Task item
For the word "more", work out how many lines in the records below contain it and state that count alone.

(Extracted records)
********

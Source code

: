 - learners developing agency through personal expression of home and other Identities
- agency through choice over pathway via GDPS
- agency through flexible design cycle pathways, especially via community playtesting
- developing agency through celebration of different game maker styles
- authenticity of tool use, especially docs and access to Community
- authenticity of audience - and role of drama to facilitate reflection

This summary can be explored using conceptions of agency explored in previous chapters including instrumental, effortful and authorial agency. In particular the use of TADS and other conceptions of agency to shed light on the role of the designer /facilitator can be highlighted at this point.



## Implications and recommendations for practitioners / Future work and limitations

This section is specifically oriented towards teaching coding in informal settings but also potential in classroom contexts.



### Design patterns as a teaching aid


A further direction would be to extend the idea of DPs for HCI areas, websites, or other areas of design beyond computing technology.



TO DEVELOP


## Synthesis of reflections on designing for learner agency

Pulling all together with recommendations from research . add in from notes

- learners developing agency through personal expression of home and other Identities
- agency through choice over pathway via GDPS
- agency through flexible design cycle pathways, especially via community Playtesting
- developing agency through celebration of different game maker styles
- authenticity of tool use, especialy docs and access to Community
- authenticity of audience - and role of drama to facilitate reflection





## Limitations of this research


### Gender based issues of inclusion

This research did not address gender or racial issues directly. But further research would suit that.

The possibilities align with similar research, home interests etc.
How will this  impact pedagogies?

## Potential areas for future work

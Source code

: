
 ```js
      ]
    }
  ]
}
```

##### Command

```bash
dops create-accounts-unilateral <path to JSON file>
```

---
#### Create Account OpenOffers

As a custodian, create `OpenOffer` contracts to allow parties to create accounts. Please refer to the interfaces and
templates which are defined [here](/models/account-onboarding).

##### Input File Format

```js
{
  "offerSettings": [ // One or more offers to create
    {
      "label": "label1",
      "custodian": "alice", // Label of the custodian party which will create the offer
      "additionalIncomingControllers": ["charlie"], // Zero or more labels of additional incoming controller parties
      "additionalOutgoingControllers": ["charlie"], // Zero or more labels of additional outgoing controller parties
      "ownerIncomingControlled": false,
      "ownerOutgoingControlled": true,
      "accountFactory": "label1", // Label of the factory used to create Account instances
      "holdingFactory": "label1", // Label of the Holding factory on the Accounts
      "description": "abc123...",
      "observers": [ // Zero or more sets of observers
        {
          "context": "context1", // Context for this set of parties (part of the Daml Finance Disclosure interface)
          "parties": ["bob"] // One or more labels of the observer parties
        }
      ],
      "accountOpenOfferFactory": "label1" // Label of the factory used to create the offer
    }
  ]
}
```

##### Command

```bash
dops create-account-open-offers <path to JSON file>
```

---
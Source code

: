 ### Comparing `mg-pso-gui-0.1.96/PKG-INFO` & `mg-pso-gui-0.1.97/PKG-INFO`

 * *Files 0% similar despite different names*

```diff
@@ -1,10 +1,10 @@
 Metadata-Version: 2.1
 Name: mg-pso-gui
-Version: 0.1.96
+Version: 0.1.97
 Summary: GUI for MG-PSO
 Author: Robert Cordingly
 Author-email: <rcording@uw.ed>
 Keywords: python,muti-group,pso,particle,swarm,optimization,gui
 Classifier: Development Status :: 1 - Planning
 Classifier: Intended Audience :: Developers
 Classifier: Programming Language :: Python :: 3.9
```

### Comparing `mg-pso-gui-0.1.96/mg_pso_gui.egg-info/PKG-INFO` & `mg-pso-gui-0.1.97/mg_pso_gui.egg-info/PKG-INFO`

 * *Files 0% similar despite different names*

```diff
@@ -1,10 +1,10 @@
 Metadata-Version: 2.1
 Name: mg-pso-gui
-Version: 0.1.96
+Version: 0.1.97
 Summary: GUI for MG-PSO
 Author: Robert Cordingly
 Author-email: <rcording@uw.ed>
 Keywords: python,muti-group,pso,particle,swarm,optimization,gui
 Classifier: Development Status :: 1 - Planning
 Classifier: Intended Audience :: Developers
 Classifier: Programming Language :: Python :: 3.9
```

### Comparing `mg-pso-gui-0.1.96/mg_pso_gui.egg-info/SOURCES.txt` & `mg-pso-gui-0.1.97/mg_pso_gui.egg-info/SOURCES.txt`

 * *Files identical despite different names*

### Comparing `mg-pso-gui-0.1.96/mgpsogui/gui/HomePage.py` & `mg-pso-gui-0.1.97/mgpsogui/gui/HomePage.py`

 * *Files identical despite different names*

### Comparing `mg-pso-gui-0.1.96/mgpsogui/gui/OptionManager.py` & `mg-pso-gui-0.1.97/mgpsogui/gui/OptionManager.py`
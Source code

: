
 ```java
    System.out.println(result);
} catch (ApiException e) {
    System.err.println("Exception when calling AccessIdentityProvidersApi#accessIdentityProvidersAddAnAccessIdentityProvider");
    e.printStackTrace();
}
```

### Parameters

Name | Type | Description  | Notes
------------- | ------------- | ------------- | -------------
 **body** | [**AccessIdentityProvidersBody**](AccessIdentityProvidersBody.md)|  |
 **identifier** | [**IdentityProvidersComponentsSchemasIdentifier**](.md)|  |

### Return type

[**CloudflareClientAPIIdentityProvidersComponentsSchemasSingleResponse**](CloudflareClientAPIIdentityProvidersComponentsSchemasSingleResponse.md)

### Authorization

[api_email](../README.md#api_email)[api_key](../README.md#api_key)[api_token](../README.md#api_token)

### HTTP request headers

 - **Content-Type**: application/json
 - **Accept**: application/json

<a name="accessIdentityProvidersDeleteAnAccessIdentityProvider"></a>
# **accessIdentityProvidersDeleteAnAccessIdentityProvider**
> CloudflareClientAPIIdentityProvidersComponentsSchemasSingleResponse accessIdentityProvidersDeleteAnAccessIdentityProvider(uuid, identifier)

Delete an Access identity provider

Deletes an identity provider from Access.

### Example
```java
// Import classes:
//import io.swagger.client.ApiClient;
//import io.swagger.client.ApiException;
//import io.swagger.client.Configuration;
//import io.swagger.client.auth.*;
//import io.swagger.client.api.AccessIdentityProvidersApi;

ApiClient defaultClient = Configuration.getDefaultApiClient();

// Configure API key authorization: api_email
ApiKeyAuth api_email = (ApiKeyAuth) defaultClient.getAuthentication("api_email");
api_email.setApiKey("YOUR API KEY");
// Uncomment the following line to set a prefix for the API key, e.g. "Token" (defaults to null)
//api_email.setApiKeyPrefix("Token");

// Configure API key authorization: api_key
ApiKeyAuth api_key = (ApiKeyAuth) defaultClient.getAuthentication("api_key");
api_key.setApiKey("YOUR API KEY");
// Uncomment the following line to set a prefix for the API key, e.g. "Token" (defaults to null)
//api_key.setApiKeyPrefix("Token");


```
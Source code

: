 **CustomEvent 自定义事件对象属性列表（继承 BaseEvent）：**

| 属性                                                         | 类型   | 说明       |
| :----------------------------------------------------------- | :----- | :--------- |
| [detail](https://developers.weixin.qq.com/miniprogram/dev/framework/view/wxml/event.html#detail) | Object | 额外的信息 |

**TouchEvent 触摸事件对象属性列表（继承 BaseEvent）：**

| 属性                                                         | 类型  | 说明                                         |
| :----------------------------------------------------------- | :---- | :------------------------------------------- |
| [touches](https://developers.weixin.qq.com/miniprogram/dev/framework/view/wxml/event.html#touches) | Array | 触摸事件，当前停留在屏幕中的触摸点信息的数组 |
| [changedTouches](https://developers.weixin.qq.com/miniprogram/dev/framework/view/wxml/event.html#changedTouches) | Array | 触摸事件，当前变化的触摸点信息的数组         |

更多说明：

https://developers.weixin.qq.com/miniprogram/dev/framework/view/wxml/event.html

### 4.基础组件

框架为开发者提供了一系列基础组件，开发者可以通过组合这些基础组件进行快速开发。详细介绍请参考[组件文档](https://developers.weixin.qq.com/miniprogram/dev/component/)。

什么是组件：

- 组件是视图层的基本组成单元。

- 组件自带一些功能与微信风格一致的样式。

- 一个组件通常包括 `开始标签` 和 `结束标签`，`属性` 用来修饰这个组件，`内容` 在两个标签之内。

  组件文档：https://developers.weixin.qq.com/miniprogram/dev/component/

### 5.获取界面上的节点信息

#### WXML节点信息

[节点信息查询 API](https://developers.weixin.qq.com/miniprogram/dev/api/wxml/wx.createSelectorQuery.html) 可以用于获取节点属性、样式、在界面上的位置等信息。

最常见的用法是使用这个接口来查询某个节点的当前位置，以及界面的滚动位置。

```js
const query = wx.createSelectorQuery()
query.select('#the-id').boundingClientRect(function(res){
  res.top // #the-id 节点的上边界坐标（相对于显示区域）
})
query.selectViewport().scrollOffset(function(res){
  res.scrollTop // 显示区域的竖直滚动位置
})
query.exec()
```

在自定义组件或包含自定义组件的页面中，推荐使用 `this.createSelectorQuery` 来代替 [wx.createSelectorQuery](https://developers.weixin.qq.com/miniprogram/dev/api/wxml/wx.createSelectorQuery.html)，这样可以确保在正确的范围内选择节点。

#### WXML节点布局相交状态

********

Answer for this exercise
5